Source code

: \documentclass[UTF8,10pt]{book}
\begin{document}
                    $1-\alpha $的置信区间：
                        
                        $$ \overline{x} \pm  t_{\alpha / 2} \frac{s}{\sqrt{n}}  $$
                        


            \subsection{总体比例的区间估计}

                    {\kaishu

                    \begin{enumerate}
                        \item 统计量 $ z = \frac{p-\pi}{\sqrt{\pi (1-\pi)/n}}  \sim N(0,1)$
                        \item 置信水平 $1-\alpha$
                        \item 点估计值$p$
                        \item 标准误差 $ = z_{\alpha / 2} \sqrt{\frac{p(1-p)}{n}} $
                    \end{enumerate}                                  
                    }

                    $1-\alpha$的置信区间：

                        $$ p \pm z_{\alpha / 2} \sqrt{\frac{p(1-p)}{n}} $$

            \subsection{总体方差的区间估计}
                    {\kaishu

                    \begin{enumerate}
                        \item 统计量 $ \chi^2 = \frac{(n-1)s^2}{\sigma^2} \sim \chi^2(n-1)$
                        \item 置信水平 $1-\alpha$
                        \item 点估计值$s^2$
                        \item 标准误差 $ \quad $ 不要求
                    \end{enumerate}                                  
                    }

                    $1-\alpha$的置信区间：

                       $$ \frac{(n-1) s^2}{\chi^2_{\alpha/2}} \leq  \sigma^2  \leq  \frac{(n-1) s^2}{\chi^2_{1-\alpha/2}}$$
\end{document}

------------

A word-for-word transcription of the listing above is what the answer should contain.

**EXPECTED OUTPUT**
Source code

: \documentclass[UTF8,10pt]{book}
\begin{document}
                    $1-\alpha $的置信区间：
                        
                        $$ \overline{x} \pm  t_{\alpha / 2} \frac{s}{\sqrt{n}}  $$
                        


            \subsection{总体比例的区间估计}

                    {\kaishu

                    \begin{enumerate}
                        \item 统计量 $ z = \frac{p-\pi}{\sqrt{\pi (1-\pi)/n}}  \sim N(0,1)$
                        \item 置信水平 $1-\alpha$
                        \item 点估计值$p$
                        \item 标准误差 $ = z_{\alpha / 2} \sqrt{\frac{p(1-p)}{n}} $
                    \end{enumerate}                                  
                    }

                    $1-\alpha$的置信区间：

                        $$ p \pm z_{\alpha / 2} \sqrt{\frac{p(1-p)}{n}} $$

            \subsection{总体方差的区间估计}
                    {\kaishu

                    \begin{enumerate}
                        \item 统计量 $ \chi^2 = \frac{(n-1)s^2}{\sigma^2} \sim \chi^2(n-1)$
                        \item 置信水平 $1-\alpha$
                        \item 点估计值$s^2$
                        \item 标准误差 $ \quad $ 不要求
                    \end{enumerate}                                  
                    }

                    $1-\alpha$的置信区间：

                       $$ \frac{(n-1) s^2}{\chi^2_{\alpha/2}} \leq  \sigma^2  \leq  \frac{(n-1) s^2}{\chi^2_{1-\alpha/2}}$$
\end{document}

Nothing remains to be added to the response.